With the entries below as the source, tally the lines that contain the string "framework" and give the number only.
- - - - - - -
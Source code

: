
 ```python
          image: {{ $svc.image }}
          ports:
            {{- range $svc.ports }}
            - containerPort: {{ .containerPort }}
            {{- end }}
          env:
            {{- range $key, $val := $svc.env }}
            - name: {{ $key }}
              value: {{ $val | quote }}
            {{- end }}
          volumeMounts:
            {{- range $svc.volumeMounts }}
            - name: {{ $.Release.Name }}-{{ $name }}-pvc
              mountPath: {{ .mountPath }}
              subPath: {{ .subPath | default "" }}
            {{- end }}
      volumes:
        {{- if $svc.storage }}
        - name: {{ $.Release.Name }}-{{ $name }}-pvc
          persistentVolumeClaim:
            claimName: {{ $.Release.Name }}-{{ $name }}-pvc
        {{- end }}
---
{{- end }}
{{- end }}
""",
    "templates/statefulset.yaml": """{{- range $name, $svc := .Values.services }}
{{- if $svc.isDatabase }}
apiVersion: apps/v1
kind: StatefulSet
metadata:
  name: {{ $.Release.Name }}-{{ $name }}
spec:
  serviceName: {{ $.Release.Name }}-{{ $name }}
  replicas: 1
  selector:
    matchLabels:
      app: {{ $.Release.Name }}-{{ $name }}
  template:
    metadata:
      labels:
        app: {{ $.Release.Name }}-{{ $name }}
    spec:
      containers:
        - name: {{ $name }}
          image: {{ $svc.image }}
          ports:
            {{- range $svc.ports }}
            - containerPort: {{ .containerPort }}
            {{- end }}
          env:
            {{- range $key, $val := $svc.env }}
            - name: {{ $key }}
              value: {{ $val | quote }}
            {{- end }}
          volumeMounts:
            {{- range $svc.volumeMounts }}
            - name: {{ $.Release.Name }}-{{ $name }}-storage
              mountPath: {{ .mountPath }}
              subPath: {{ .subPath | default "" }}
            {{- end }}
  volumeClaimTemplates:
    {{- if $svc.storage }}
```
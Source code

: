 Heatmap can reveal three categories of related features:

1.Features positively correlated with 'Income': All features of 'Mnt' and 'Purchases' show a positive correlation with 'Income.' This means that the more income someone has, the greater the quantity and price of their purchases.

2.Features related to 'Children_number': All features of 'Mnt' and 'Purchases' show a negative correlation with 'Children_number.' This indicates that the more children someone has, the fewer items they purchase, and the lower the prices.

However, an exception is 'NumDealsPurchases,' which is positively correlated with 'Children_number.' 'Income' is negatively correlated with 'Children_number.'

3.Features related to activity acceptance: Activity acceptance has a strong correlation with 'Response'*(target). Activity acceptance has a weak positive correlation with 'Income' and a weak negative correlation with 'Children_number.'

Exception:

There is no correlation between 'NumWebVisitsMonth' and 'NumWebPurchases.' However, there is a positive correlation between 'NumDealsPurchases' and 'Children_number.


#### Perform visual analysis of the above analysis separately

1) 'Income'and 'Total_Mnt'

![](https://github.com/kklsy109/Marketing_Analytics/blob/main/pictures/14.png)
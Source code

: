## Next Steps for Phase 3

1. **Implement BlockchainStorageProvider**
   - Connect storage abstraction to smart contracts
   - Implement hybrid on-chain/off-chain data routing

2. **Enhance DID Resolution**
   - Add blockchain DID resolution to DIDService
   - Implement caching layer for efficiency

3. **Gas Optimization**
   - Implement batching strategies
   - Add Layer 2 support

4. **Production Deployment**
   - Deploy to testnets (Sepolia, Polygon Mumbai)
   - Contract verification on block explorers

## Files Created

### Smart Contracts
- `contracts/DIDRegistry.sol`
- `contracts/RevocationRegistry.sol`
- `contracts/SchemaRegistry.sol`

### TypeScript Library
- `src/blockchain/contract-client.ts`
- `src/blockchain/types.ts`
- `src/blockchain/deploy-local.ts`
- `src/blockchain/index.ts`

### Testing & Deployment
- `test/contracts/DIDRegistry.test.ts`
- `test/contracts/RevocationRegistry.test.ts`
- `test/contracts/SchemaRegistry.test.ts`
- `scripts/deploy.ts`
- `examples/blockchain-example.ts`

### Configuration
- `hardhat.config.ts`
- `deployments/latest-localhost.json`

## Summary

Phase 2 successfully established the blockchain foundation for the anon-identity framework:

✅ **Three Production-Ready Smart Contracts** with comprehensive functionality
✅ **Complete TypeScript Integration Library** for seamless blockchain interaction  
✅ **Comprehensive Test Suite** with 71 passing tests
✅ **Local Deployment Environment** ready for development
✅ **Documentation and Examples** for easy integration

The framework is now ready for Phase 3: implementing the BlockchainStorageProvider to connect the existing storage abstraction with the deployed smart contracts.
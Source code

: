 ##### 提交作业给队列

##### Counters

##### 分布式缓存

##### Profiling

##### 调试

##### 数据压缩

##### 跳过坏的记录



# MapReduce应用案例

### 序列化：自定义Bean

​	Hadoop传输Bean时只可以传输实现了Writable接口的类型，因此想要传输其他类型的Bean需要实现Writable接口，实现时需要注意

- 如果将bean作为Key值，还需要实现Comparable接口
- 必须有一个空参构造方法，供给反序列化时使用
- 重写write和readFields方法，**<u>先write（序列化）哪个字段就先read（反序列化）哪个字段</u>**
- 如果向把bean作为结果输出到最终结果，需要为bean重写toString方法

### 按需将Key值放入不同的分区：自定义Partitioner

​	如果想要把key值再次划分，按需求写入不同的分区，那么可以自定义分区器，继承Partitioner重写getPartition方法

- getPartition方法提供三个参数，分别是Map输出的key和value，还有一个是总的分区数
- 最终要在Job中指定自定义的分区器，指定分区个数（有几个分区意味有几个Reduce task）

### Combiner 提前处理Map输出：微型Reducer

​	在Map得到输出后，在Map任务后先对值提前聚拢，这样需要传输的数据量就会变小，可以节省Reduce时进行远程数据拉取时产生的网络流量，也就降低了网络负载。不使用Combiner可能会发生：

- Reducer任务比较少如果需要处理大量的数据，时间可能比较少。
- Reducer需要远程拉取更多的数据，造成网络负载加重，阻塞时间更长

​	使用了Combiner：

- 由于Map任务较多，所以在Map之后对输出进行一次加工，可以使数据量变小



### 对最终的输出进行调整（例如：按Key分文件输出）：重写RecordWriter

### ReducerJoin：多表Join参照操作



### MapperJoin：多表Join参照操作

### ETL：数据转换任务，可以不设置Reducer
- - - - - - -
SOLUTION FOR THIS TASK:
2